High Read latency on volume - 150-200 m/s

iqbalasif_jd · ‎2019-04-15

We are seeing lots of performance issue from one week especially read latency on filers and one of the volume. Volume size is approx 9TB and many application hosted on this volume. Earlier performance was good within 20 m/s but now it is upto 200 m/s. We have migrated few application to the other filers and did not see the performance.

On April 6th, we have just added one entry on the netgroup, earlier we had a limitation with netgroup filers which was resolved a month ago.

Just want to know what is causing the Read performace issue on this volume ?

GidonMarcus · ‎2019-04-16

Hi

Do you expierence the actual latency and impact on the apps?

You can try and get per-client statistics with nfsstat -h command to see if it's prhaps correlate with the netgroup change you did. you can also show us the change you made (or try to roll back), and we can maybe see some issues with it.

Also, You didn't provide any throughput information. was the throughput increased/decreased on the same time (decreasing throughput can point to numbers that were high before - was getting average down due to lot of other low latency requests)

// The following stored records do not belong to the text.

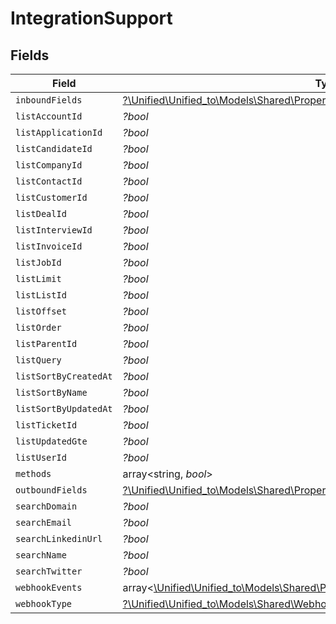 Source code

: # IntegrationSupport


## Fields

| Field                                                                                                                                              | Type                                                                                                                                               | Required                                                                                                                                           | Description                                                                                                                                        |
| -------------------------------------------------------------------------------------------------------------------------------------------------- | -------------------------------------------------------------------------------------------------------------------------------------------------- | -------------------------------------------------------------------------------------------------------------------------------------------------- | -------------------------------------------------------------------------------------------------------------------------------------------------- |
| `inboundFields`                                                                                                                                    | [?\Unified\Unified_to\Models\Shared\PropertyIntegrationSupportInboundFields](../../Models/Shared/PropertyIntegrationSupportInboundFields.md)       | :heavy_minus_sign:                                                                                                                                 | N/A                                                                                                                                                |
| `listAccountId`                                                                                                                                    | *?bool*                                                                                                                                            | :heavy_minus_sign:                                                                                                                                 | N/A                                                                                                                                                |
| `listApplicationId`                                                                                                                                | *?bool*                                                                                                                                            | :heavy_minus_sign:                                                                                                                                 | N/A                                                                                                                                                |
| `listCandidateId`                                                                                                                                  | *?bool*                                                                                                                                            | :heavy_minus_sign:                                                                                                                                 | N/A                                                                                                                                                |
| `listCompanyId`                                                                                                                                    | *?bool*                                                                                                                                            | :heavy_minus_sign:                                                                                                                                 | N/A                                                                                                                                                |
| `listContactId`                                                                                                                                    | *?bool*                                                                                                                                            | :heavy_minus_sign:                                                                                                                                 | N/A                                                                                                                                                |
| `listCustomerId`                                                                                                                                   | *?bool*                                                                                                                                            | :heavy_minus_sign:                                                                                                                                 | N/A                                                                                                                                                |
| `listDealId`                                                                                                                                       | *?bool*                                                                                                                                            | :heavy_minus_sign:                                                                                                                                 | N/A                                                                                                                                                |
| `listInterviewId`                                                                                                                                  | *?bool*                                                                                                                                            | :heavy_minus_sign:                                                                                                                                 | N/A                                                                                                                                                |
| `listInvoiceId`                                                                                                                                    | *?bool*                                                                                                                                            | :heavy_minus_sign:                                                                                                                                 | N/A                                                                                                                                                |
| `listJobId`                                                                                                                                        | *?bool*                                                                                                                                            | :heavy_minus_sign:                                                                                                                                 | N/A                                                                                                                                                |
| `listLimit`                                                                                                                                        | *?bool*                                                                                                                                            | :heavy_minus_sign:                                                                                                                                 | N/A                                                                                                                                                |
| `listListId`                                                                                                                                       | *?bool*                                                                                                                                            | :heavy_minus_sign:                                                                                                                                 | N/A                                                                                                                                                |
| `listOffset`                                                                                                                                       | *?bool*                                                                                                                                            | :heavy_minus_sign:                                                                                                                                 | N/A                                                                                                                                                |
| `listOrder`                                                                                                                                        | *?bool*                                                                                                                                            | :heavy_minus_sign:                                                                                                                                 | N/A                                                                                                                                                |
| `listParentId`                                                                                                                                     | *?bool*                                                                                                                                            | :heavy_minus_sign:                                                                                                                                 | N/A                                                                                                                                                |
| `listQuery`                                                                                                                                        | *?bool*                                                                                                                                            | :heavy_minus_sign:                                                                                                                                 | N/A                                                                                                                                                |
| `listSortByCreatedAt`                                                                                                                              | *?bool*                                                                                                                                            | :heavy_minus_sign:                                                                                                                                 | N/A                                                                                                                                                |
| `listSortByName`                                                                                                                                   | *?bool*                                                                                                                                            | :heavy_minus_sign:                                                                                                                                 | N/A                                                                                                                                                |
| `listSortByUpdatedAt`                                                                                                                              | *?bool*                                                                                                                                            | :heavy_minus_sign:                                                                                                                                 | N/A                                                                                                                                                |
| `listTicketId`                                                                                                                                     | *?bool*                                                                                                                                            | :heavy_minus_sign:                                                                                                                                 | N/A                                                                                                                                                |
| `listUpdatedGte`                                                                                                                                   | *?bool*                                                                                                                                            | :heavy_minus_sign:                                                                                                                                 | N/A                                                                                                                                                |
| `listUserId`                                                                                                                                       | *?bool*                                                                                                                                            | :heavy_minus_sign:                                                                                                                                 | N/A                                                                                                                                                |
| `methods`                                                                                                                                          | array<string, *bool*>                                                                                                                              | :heavy_minus_sign:                                                                                                                                 | N/A                                                                                                                                                |
| `outboundFields`                                                                                                                                   | [?\Unified\Unified_to\Models\Shared\PropertyIntegrationSupportOutboundFields](../../Models/Shared/PropertyIntegrationSupportOutboundFields.md)     | :heavy_minus_sign:                                                                                                                                 | N/A                                                                                                                                                |
| `searchDomain`                                                                                                                                     | *?bool*                                                                                                                                            | :heavy_minus_sign:                                                                                                                                 | N/A                                                                                                                                                |
| `searchEmail`                                                                                                                                      | *?bool*                                                                                                                                            | :heavy_minus_sign:                                                                                                                                 | N/A                                                                                                                                                |
| `searchLinkedinUrl`                                                                                                                                | *?bool*                                                                                                                                            | :heavy_minus_sign:                                                                                                                                 | N/A                                                                                                                                                |
| `searchName`                                                                                                                                       | *?bool*                                                                                                                                            | :heavy_minus_sign:                                                                                                                                 | N/A                                                                                                                                                |
| `searchTwitter`                                                                                                                                    | *?bool*                                                                                                                                            | :heavy_minus_sign:                                                                                                                                 | N/A                                                                                                                                                |
| `webhookEvents`                                                                                                                                    | array<[\Unified\Unified_to\Models\Shared\PropertyIntegrationSupportWebhookEvents](../../Models/Shared/PropertyIntegrationSupportWebhookEvents.md)> | :heavy_minus_sign:                                                                                                                                 | N/A                                                                                                                                                |
| `webhookType`                                                                                                                                      | [?\Unified\Unified_to\Models\Shared\WebhookType](../../Models/Shared/WebhookType.md)                                                               | :heavy_minus_sign:                                                                                                                                 | N/A                                                                                                                                                |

You can also try and monitor the latency on the aggregate to understand better if it's a protocol latency or if the underline system struggles.

if you want to provide us more info. i can suggest collecting perfstat in minimal mode (so it dosen't expose your configuration. just statistics)

Gidi

Gidi Marcus (Linkedin) - Storage and Microsoft technologies consultant - Hydro IT LTD - UK

iqbalasif_jd · ‎2019-04-16

Hi Gidi,

Thanks for the prompt response and your suggestions.

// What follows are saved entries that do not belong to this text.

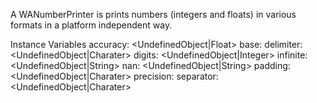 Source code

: A WANumberPrinter is prints numbers (integers and floats) in various formats in a platform independent way.

Instance Variables
	accuracy:		<UndefinedObject|Float>
	base:			<Integer>
	delimiter:		<UndefinedObject|Charater>
	digits:			<UndefinedObject|Integer>
	infinite:		<UndefinedObject|String>
	nan:			<UndefinedObject|String>
	padding:		<UndefinedObject|Charater>
	precision:		<Integer>
	separator:		<UndefinedObject|Charater>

Q)Do you expierence the actual latency and impact on the apps?
A)Yes, many application see the extreme slowiness and they are not able to work which is causing the production impact.

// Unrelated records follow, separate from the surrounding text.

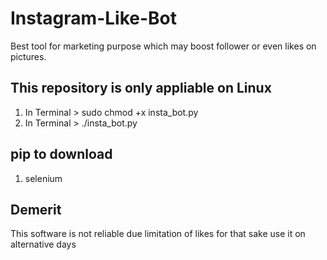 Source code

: # Instagram-Like-Bot
Best tool for marketing purpose which may boost follower or even likes on pictures. 

## This repository is only appliable on Linux
1. In Terminal > sudo chmod +x insta_bot.py
2. In Terminal > ./insta_bot.py

## pip to download
1. selenium

## Demerit
This software is not reliable due limitation of likes for that sake use it on alternative  days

Q)You can try and get per-client statistics with nfsstat -h command to see if it's prhaps correlate with the netgroup change you did. you can also show us the change you made (or try to roll back), and we can maybe see some issues with it.
A)When users reported the issue, the first things we did is Roll-back but this also did not fix the issue. I have attached the NFS statistic for more details.

Q)Also, You didn't provide any throughput information. was the throughput increased/decreased on the same time (decreasing throughput can point to numbers that were high before - was getting average down due to lot of other low latency requests)
A) Actually there is spiked at 00:30 AM on 04/06/2019 till next day at 06 AM. I have attached the graphs for more details.

Q)You can also try and monitor the latency on the aggregate to understand better if it's a protocol latency or if the underline system struggles.
A) Aggregate total throughput is between 2k-3k but on reported that it was high for a few hours. Though, the associated aggregate performance is 2-3k but performance is still bad. Users reads seen more on the graphs.

Q)if you want to provide us more info. i can suggest collecting perfstat in minimal mode (so it dosen't expose your configuration. just statistics)

iqbalasif_jd · ‎2019-04-16

Attached the NFS statistic ....

Esxi_host_cache · ‎2020-05-19

There is a category of software called Host Side Caching software which will cache VM reads and writes to in-host SSD or RAM, and by doing so it will mask any issues you might have in the storage subsystem, whether the root cause of high latency is the storage network, controllers, disks or any other component in the storage IO path. Full disclosure that I work for Virtunet Systems that has such a software for ESXi.

Ontapforrum · ‎2019-04-16

Hi,

I can suggest some pointers as I have dealt with latency issues on NetApp filers lately. As I see this is a 7-mode Filer, so you may need more efforts to pin down the root cause(s). In cDOT the way latency is reported is completely changed the game and made it much easier for the storage admins to determine at which layer the latency is building up.

For 7-mode filer and NFS protocol, I will look at following items first, later we can delve into other protocol layer latencies.

1) Whats the aggregate capacity where this volume is hosted?
output of : filer>df -Ah

2) Whats the Avg CPU usage on this FILER, along with Peaks?
Grafana can give you this figure / Or simply run

filer>sysstat -m 1 [for 2-5 minutes] if the CPU is too high then stop it after a minute.

3) Collect the disk statistics
filer>privs set diag
filer>statit -b
let it run for a 1 minute
filer>statit -e

All these information is good enough to come to some conlcusion, plus we need to remember - Is this NFS vol presented as ESX Datasotre, in that case the Avg IO size is between 50 to 64KB. And, if you have a 1500-mtu environment, it means you will need :

IO Size = 64K
1500-mtu = Actual payload could be up to = 1460bytes = 1.4k

= > Total packets required before you complete a single IO => 64/1.4 = 45 Packets on avg for an acknowledgement. For NFS applications that read/write with smaller IOs, may have low latency despite other factors such as disk/cpu usage high.

Let us know the output of those items.

Thanks,
-Ash